Surgical Efficiencies Embraced: When the World Health Organization published Models for Optimizing Volume and Efficiency (MOVE), the Tanzania team reviewed and embraced suggestions such as the use of task sharing, time-saving surgical techniques like the forceps-guided method, and the use of multiple surgical bays to serve clients more efficiently. These innovative approaches more than quadrupled the number of clients who can be served daily.
Demand Creation – A Job for Everyone: All HIV prevention partners in the region should be responsible for driving demand for MC services. Iringa regional and district health authorities also contributed by forming committees during each campaign season to help generate community engagement and voluntary participants.
Public Willing to Address the Problem of HIV: Although male circumcision is not a traditional practice for the ethnic groups in Iringa region, the community has embraced the voluntary medical MC program. The people of Iringa are the first to acknowledge that HIV is a problem there, and as a result they have brought their sons, spouses and selves for services.

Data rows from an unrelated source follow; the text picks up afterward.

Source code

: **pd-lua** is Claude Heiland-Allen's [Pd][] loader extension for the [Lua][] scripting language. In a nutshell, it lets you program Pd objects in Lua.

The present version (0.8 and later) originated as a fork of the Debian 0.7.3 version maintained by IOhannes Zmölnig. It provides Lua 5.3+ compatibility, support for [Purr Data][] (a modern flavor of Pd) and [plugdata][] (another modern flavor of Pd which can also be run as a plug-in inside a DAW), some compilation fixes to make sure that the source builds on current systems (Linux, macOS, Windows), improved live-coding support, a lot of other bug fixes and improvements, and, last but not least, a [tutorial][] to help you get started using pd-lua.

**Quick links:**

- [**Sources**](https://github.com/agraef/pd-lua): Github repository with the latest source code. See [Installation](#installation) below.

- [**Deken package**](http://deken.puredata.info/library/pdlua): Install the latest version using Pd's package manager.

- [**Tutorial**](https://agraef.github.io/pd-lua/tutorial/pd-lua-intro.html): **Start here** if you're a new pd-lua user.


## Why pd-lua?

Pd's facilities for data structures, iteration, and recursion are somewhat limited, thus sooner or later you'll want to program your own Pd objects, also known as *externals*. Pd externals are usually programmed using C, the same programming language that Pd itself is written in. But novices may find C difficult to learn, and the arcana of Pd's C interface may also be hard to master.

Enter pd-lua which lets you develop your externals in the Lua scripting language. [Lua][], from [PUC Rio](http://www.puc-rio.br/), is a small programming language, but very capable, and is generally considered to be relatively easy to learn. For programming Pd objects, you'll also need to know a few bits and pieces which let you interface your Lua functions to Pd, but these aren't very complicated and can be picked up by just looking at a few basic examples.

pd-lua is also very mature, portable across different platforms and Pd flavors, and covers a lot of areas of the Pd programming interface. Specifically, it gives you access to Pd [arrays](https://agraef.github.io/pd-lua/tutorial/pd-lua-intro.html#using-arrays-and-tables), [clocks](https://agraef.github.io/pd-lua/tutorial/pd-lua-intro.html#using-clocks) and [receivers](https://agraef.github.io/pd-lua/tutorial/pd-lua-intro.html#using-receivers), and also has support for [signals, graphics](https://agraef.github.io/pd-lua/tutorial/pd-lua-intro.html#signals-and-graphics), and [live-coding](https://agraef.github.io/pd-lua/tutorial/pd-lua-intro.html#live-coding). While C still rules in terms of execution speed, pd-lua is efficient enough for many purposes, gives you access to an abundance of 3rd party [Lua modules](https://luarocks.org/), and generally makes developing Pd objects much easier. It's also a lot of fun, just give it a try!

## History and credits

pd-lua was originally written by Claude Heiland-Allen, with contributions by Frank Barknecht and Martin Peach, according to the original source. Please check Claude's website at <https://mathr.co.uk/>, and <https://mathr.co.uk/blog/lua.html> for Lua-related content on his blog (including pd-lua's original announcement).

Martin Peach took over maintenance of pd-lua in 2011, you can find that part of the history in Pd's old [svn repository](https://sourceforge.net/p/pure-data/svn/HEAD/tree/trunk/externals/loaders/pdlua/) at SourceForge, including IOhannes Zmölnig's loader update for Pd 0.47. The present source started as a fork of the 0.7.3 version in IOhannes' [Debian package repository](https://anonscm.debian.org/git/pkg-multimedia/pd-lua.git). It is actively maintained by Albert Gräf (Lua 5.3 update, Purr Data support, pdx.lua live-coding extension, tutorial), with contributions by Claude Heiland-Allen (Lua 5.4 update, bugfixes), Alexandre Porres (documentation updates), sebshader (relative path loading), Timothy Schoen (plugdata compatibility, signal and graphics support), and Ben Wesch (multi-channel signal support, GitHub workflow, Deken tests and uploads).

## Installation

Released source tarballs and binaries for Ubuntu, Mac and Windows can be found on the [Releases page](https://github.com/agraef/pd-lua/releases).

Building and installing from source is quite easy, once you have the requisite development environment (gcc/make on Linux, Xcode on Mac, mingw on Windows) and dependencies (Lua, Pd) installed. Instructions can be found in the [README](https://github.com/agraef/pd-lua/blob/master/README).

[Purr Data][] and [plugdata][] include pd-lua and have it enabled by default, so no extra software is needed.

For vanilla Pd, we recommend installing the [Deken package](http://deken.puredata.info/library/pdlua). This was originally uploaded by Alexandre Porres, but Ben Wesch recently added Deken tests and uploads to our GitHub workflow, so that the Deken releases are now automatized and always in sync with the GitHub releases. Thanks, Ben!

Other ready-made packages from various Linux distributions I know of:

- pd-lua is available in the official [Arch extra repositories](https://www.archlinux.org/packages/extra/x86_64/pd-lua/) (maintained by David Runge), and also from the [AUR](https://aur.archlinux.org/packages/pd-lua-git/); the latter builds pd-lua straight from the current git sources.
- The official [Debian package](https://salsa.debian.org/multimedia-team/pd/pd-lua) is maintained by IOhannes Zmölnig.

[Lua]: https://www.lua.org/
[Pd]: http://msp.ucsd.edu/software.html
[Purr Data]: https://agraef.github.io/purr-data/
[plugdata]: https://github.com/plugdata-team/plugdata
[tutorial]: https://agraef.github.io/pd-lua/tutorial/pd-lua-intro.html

No Fees Increase Access: In the past, the high cost of circumcision, which was usually done by private providers or for a fee in public health facilities, kept people away. With free services available now in Iringa, many of those who wanted to be circumcised but couldn’t afford it are coming in large numbers.
Women Play Key Roles: Access to male circumcision services has the potential to reduce HIV and HPV within a community, benefiting women as much as their partners. In Iringa, women line up at MC sites with their adolescent sons – wanting to shield them from the regional epidemic in the future. Women are encouraging their partners to access the services and seeking more information on post-operative challenges such as making return visits to the clinic and abstaining from sex for six weeks. Women also serve in the role of service provider.
Public support, visionary leadership, accessible and high quality health services and enthusiastic supporters are the main ingredients that have facilitated scale up of voluntary medical male circumcision in Iringa region. But the full impact of this biomedical prevention intervention will only be realized when these services are available to the majority of men who remain at risk for contracting the virus. In Iringa, it’s 205,000. In the 14 countries of eastern and southern Africa where the disease is most prevalent, circumcising 80 percent of adult men would require an estimated 28 million procedures, averting up to 4.1 million new infections.

The Iringa program’s success provides a model for the way forward. As Tanzanians say: Tohara wa wannaume, oie yey! (Male Circumcision — Onwards and upwards!)

Hally Mahler works for Jhpiego, a global health non-profit organization and an affiliate of Johns Hopkins University. She directs the Tanzania Male Circumcision program for USAID’s Maternal and Child Health Intergrated Program (MCHIP) and the UHAI-CT program.